The legislation, House Bill 99, will let school districts decide if they want school employees, including teachers, to be able to carry a firearm in the school after completing 24 hours of training.
Prior to DeWine’s signing of the bill, the state required 700 hours of training before school personnel could be armed while on campus.
That amount of training was set by the Ohio Supreme Court in a ruling last year, which said that if a person employed by a school wanted to carry a gun, they would have to have as many hours of training as police officers were required to have — 700 hours.
“Those 700 hours of training are intended to broadly train law enforcement,” DeWine said during a news briefing Monday. “The vast majority of that training is not really relevant to a school safety, directly,” DeWine said.

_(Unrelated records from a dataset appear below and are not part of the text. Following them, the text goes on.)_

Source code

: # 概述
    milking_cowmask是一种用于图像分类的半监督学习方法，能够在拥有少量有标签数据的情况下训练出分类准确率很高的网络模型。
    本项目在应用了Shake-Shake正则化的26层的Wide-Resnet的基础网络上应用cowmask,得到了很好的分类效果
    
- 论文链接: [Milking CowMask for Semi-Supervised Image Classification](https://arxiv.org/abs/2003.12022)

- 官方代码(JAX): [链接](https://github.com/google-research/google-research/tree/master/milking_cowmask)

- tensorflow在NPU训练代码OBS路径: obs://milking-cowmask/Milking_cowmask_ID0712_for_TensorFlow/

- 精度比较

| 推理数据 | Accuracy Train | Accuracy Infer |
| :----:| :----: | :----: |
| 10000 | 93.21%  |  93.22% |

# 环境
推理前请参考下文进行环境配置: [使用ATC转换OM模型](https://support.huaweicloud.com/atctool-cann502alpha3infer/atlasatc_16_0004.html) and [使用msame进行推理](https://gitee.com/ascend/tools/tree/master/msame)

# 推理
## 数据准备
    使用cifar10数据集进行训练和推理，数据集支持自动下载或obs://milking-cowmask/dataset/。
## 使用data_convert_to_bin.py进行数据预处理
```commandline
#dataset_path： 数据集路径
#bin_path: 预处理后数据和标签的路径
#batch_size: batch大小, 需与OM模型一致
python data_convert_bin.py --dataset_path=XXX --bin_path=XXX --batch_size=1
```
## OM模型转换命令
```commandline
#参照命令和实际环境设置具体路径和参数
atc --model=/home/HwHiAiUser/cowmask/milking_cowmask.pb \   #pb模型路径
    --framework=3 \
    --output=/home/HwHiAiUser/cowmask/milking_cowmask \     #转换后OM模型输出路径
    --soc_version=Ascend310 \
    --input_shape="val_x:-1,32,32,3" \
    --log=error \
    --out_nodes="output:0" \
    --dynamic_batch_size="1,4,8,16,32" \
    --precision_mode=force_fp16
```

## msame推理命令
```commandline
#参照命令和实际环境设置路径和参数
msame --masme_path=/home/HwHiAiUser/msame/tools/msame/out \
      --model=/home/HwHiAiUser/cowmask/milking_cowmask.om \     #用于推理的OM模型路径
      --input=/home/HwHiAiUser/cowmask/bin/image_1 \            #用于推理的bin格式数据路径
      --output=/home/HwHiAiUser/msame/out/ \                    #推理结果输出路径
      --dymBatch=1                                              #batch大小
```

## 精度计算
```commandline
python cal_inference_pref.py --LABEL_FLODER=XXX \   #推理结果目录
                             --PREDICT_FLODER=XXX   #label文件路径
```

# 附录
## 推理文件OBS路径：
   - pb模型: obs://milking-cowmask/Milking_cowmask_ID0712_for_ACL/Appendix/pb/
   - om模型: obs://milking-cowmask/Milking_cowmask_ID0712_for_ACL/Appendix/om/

The governor noted that some of the 700 hours required for training a police officer are spent on patrolling streets, writing tickets and conducting investigations.
While the bill took on new urgency after the shootings at a Uvalde, Texas, elementary school, the legislation was first introduced in February 2021.
The Ohio Education Association and the Ohio Federation of Teachers issued a statement condemning the bill, saying it will not make schools safer.
“In the wake of the tragic school shooting in Uvalde, Texas, Ohio lawmakers are rushing to take action to address school safety concerns in our state. The Ohio Education Association and the Ohio Federation of Teachers want to be clear: House Bill 99 will make Ohio’s students less safe in their schools,” Scott DiMauro, president of the Ohio Education Association, and Melissa Cropper, president of the Ohio Federation of Teachers, said in a joint statement.
House Bill 99 will allow local boards of education to decide whether they want school staff to carry firearms at all and how much training will be required.
State school districts are not required to allow staff to carry firearms under the law.
“In life we make choices, and we don’t always know what the outcome is going to be,” DeWine said at a news conference. “What this Legislature has done, I’ve done by signing it, is giving schools an option based on their particular circumstances to make the best decision they can make with the best information they have. That’s all any decision-maker can do.”
Several Democratic Ohio mayors joined together Monday to criticize the measure.
“I feel like a putz for believing him,” Toledo Mayor Wade Kapszukiewicz told USA Today of DeWine’s promise to “do something” about gun violence. “He did something, alright. He gave in like a coward, and he made the problem worse.”